Jit arranged for us to see the three monasteries of Lo Manthang. We first visited the Chode monastery where the monastic school is located and heard eighty-three small monks reciting their scriptures. Next to the monastery was a chorten that contains the body of a powerful lama. It also contains a relic from an abbott who had died twelve years before and the guide told us that when he died, snow fell in Kathmandu for the first time in sixty-two years.

Another guide, Tashi, carrying a large torch, led us along the streets and into a courtyard. We climbed some steps to the walkway above and he unlocked the padlock on a heavy, carved wooden door. The sound echoed as in a large cavern and we stepped into the gloom. As my eyes adjusted, there opposite, rising up out of the gloom below, was the great, golden statue of the Maitreya, the Buddha who is to come, at once benevolent and forbidding. For 600 years, since the founding of Lo Monthang, it had sat there. On the altar against the railing before it, as well as butter lamps and bowls of water, were offerings of rice, money, biscuits, a juice popper, and a cylinder of Pringles chips.
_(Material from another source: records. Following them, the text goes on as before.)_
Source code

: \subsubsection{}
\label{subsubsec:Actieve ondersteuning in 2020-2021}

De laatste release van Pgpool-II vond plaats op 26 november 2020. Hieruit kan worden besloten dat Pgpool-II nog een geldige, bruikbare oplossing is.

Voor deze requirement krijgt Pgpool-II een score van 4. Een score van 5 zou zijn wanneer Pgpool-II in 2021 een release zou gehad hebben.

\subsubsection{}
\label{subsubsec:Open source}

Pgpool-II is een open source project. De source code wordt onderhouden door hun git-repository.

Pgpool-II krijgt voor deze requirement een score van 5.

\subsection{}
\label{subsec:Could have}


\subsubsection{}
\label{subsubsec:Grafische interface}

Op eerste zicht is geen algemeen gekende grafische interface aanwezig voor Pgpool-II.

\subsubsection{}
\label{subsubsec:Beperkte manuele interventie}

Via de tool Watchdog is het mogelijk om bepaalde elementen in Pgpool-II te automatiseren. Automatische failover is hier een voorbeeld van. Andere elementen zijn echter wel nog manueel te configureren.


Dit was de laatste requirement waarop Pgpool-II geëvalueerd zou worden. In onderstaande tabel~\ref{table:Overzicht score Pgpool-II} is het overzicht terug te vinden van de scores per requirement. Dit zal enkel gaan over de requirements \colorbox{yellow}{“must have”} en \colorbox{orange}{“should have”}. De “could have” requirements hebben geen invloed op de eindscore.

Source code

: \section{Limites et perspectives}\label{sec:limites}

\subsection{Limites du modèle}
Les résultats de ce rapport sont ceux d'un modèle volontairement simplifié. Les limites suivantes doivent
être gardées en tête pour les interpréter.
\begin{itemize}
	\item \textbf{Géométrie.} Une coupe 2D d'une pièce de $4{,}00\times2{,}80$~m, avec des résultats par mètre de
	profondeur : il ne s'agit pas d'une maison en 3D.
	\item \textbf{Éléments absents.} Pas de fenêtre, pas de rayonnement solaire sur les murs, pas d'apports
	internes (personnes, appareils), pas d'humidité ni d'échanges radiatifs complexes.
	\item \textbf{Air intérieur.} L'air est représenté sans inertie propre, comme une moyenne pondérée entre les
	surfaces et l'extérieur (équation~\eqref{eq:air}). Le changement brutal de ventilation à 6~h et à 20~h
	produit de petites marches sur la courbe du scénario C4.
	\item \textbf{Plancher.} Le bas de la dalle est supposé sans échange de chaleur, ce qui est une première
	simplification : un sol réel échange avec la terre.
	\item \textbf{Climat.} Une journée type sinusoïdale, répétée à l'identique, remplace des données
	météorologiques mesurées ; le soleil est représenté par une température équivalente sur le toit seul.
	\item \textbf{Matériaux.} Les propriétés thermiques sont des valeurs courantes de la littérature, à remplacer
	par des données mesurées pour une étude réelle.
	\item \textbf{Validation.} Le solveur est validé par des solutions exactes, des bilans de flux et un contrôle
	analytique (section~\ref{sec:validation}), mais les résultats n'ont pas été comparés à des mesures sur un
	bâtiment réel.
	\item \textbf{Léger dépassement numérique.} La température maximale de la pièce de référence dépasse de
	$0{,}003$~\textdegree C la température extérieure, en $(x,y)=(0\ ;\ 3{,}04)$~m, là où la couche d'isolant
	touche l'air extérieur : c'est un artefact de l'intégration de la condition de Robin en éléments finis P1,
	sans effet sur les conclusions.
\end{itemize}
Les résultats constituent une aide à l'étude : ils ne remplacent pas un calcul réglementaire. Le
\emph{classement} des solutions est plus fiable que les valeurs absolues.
A woman stood, fervently intoning prayers.
Leaning over the railing, I peered down into the lower floor where the base of the statue sat. Beyond the base, impenetrable darkness.
I asked Tashi what was in the floor above and he told me it was a Mahakala room and therefore dangerous to enter. Mahakala is the fierce protector god.

Tashi then took us to the Tubchen monastery. We entered what I can only describe as a vast cathedral. Great pillars, thirty-five of them, the width of whole tree trunks held up the roof, almost eight metres high, the floor space 28 by 18 metres. The brackets atop the pillars were intricately carved and around the edge of the skylight recess were snow lions, mythical creatures of the Himalayas symbolising fearlessness and unconditional, youthful joy.

Tashi was one of a group of artists working with Italian experts to restore the Jampa and Tubchen monasteries. In both, the paintings had deteriorated from age, soot from the butter lamps and incense, and water leaking from the ceilings. The walls had been cleaned and, in some places, resurfaced and new paint added. In some places, whole new paintings were being added to replace those completely lost.
Thousands of dollars of foreign money is being spent on the restoration, but younger Lobas are leaving and those with money invest it abroad. In a place that has no health facility beyond a health post staffed by the equivalent of a paramedic, there is tension about the money being spent on the restorations. While some people feel it is important to maintain their heritage and culture, others feel it is the foreigners who really want it. There is speculation that the palace will not be restored before the Raja is too old to return and that it may become a museum.
Will Lo Manthang eventually become just one great, remote museum for foreigners to visit?